Sammendrag
Primary cementing of a casing string involves removing drilling fluid from the annular space behind the casing string and replacing it with a cement slurry. The annular cement sheath should provide zonal isolation along the well and prevent leakage of formation fluids to the environment. In the conventional cementing operation, the cementing fluids are pumped down the well inside the casing and up toward the surface within the annulus to be cemented. In reverse circulation cementing operations, the cementing fluids are instead injected directly to the annulus from the surface, and the drilling fluids is displaced downward from the surface. Since reverse cementing requires less circulation pressure, it may be preferrable to use the reverse circulation method when cementing across weak formations. However, it may also lead to an increased risk of fluid contamination during mud displacement since the denser cementing fluids are now displacing the drilling fluid downward in a density-unstable configuration. We present an experimental study of reverse circulation displacement of a vertical concentric
annulus. Our focus is on the effect of the viscosity hierarchy of fluids on the displacement.

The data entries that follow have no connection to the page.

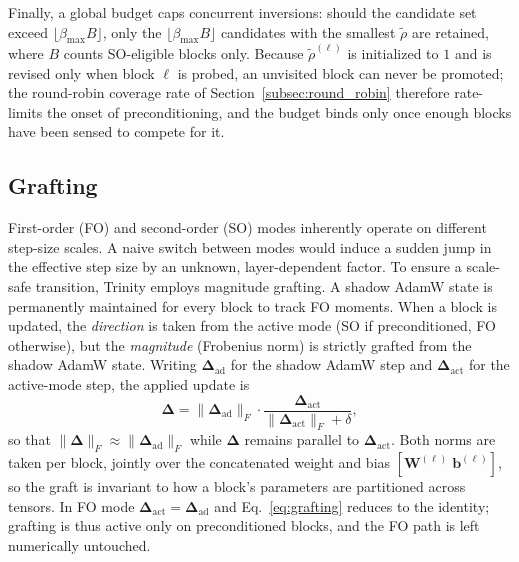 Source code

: \documentclass[conference]{IEEEtran}
\begin{document}
Finally, a global budget caps concurrent inversions: should the candidate set exceed $\lfloor \beta_{\mathrm{max}} B \rfloor$, only the $\lfloor \beta_{\mathrm{max}} B \rfloor$ candidates with the smallest $\tilde{\rho}$ are retained, where $B$ counts SO-eligible blocks only. Because $\tilde{\rho}^{(\ell)}$ is initialized to $1$ and is revised only when block $\ell$ is probed, an unvisited block can never be promoted; the round-robin coverage rate of Section~\ref{subsec:round_robin} therefore rate-limits the onset of preconditioning, and the budget binds only once enough blocks have been sensed to compete for it.

\subsection{Grafting}
\label{subsec:grafting}
First-order (FO) and second-order (SO) modes inherently operate on different step-size scales. A naive switch between modes would induce a sudden jump in the effective step size by an unknown, layer-dependent factor. To ensure a scale-safe transition, Trinity employs magnitude grafting. A shadow AdamW state is permanently maintained for every block to track FO moments. When a block is updated, the \textit{direction} is taken from the active mode (SO if preconditioned, FO otherwise), but the \textit{magnitude} (Frobenius norm) is strictly grafted from the shadow AdamW state. Writing $\boldsymbol{\Delta}_{\mathrm{ad}}$ for the shadow AdamW step and $\boldsymbol{\Delta}_{\mathrm{act}}$ for the active-mode step, the applied update is
\begin{equation}
\boldsymbol{\Delta} = \|\boldsymbol{\Delta}_{\mathrm{ad}}\|_F \cdot \frac{\boldsymbol{\Delta}_{\mathrm{act}}}{\|\boldsymbol{\Delta}_{\mathrm{act}}\|_F + \delta},
\label{eq:grafting}
\end{equation}
so that $\|\boldsymbol{\Delta}\|_F \approx \|\boldsymbol{\Delta}_{\mathrm{ad}}\|_F$ while $\boldsymbol{\Delta}$ remains parallel to $\boldsymbol{\Delta}_{\mathrm{act}}$. Both norms are taken per block, jointly over the concatenated weight and bias $[\mathbf{W}^{(\ell)}\;\mathbf{b}^{(\ell)}]$, so the graft is invariant to how a block's parameters are partitioned across tensors. In FO mode $\boldsymbol{\Delta}_{\mathrm{act}} = \boldsymbol{\Delta}_{\mathrm{ad}}$ and Eq.~\eqref{eq:grafting} reduces to the identity; grafting is thus active only on preconditioned blocks, and the FO path is left numerically untouched.
\end{document}
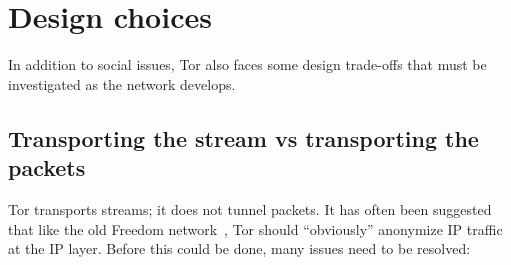 \documentclass{llncs}
\begin{document}

\section{Design choices}

In addition to social issues, Tor also faces some design trade-offs that must
be investigated as the network develops.

\subsection{Transporting the stream vs transporting the packets}
\label{subsec:stream-vs-packet}
\label{subsec:tcp-vs-ip}

Tor transports streams; it does not tunnel packets.
It has often been suggested that like the old Freedom
network~\cite{freedom21-security}, Tor should
``obviously'' anonymize IP traffic
at the IP layer. Before this could be done, many issues need to be resolved:
\end{document}
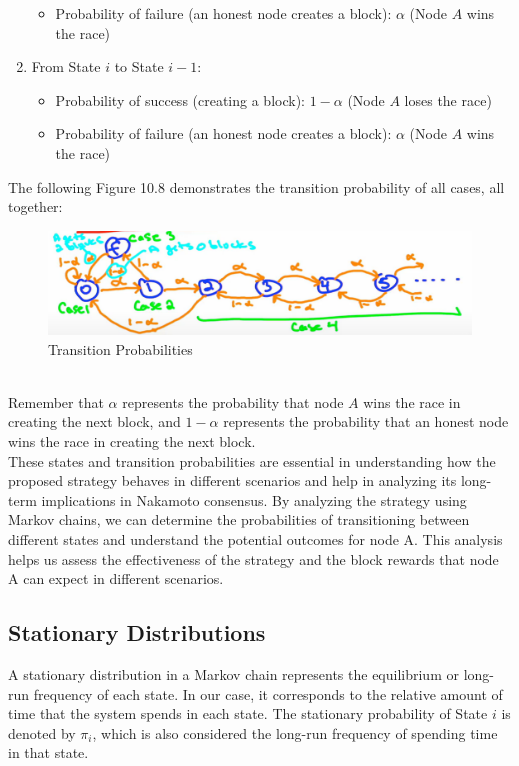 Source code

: \begin{enumerate}
\begin{itemize}
        \item Probability of failure (an honest node creates a block): $\alpha$ (Node $A$ wins the race)
    \end{itemize}
    \item From State $i$ to State $i-1$:
    \begin{itemize}
        \item Probability of success (creating a block): $1 - \alpha$ (Node $A$ loses the race)
        \item Probability of failure (an honest node creates a block): $\alpha$ (Node $A$ wins the race)
    \end{itemize}
\end{enumerate}

The following Figure 10.8 demonstrates the transition probability of all cases, all together:\\
\begin{figure}[h]
    \centering
    \includegraphics[scale = 0.5]{figures/f48.png}
    \caption{Transition Probabilities}
    \label{fig:mesh1}
\end{figure}\\

Remember that $\alpha$ represents the probability that node $A$ wins the race in creating the next block, and $1 - \alpha$ represents the probability that an honest node wins the race in creating the next block.\\

These states and transition probabilities are essential in understanding how the proposed strategy behaves in different scenarios and help in analyzing its long-term implications in Nakamoto consensus. By analyzing the strategy using Markov chains, we can determine the probabilities of transitioning between different states and understand the potential outcomes for node A. This analysis helps us assess the effectiveness of the strategy and the block rewards that node A can expect in different scenarios.

\subsection{Stationary Distributions}
A stationary distribution in a Markov chain represents the equilibrium or long-run frequency of each state. In our case, it corresponds to the relative amount of time that the system spends in each state. The stationary probability of State $i$ is denoted by $\pi_i$, which is also considered the long-run frequency of spending time in that state.


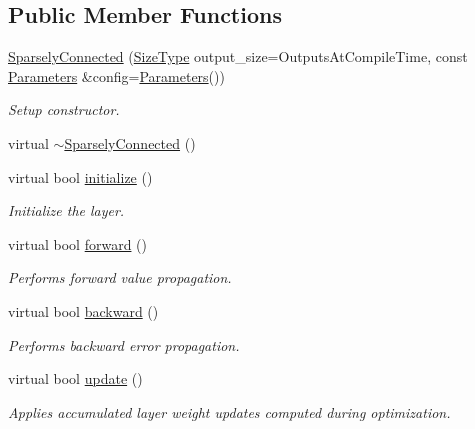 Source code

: \subsection*{Public Member Functions}
\begin{DoxyCompactItemize}
\item 
\hyperlink{classffnn_1_1layer_1_1_sparsely_connected_a7852f80fc620d79f893ca3a6ebea987b}{Sparsely\-Connected} (\hyperlink{classffnn_1_1layer_1_1internal_1_1_interface_af0567642f60c65b5e87067226a54174b}{Size\-Type} output\-\_\-size=Outputs\-At\-Compile\-Time, const \hyperlink{structffnn_1_1layer_1_1_sparsely_connected_1_1_parameters}{Parameters} \&config=\hyperlink{structffnn_1_1layer_1_1_sparsely_connected_1_1_parameters}{Parameters}())
\begin{DoxyCompactList}\small\item\em Setup constructor. \end{DoxyCompactList}\item 
virtual \hyperlink{classffnn_1_1layer_1_1_sparsely_connected_ab35a9206f553aa2c84c5d09d4472aed8}{$\sim$\-Sparsely\-Connected} ()
\item 
virtual bool \hyperlink{classffnn_1_1layer_1_1_sparsely_connected_abb2966b5e7813c43ae2ea5448188a9fb}{initialize} ()
\begin{DoxyCompactList}\small\item\em Initialize the layer. \end{DoxyCompactList}\item 
virtual bool \hyperlink{classffnn_1_1layer_1_1_sparsely_connected_a53f1d9a2edfdd2e47164b24121c23acc}{forward} ()
\begin{DoxyCompactList}\small\item\em Performs forward value propagation. \end{DoxyCompactList}\item 
virtual bool \hyperlink{classffnn_1_1layer_1_1_sparsely_connected_a597ea83c83e8f4f64a1fb7f17a1ea015}{backward} ()
\begin{DoxyCompactList}\small\item\em Performs backward error propagation. \end{DoxyCompactList}\item 
virtual bool \hyperlink{classffnn_1_1layer_1_1_sparsely_connected_afa564d528e74917231da2d038f76e3f1}{update} ()
\begin{DoxyCompactList}\small\item\em Applies accumulated layer weight updates computed during optimization. \end{DoxyCompactList}\item 

\end{DoxyCompactItemize}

Our results show that there is a strong tendency for backflow and transverse flow during densityunstable displacements. When considering displacements involving fluid pairs with a fixed mean viscosity, we find a stabilization of the displacement when the displacing fluid is the more viscous of the two. When the less viscous Newtonian fluid is displacing the more viscous shear thinning fluid, the displacing fluid elongates more along the annulus. Investigation of iso-dense fluid pairs shows that there is a clearer interface between two fluids when the displaced fluid is more viscous than the displaced fluid, but the shape of the interface between two fluids is not steady.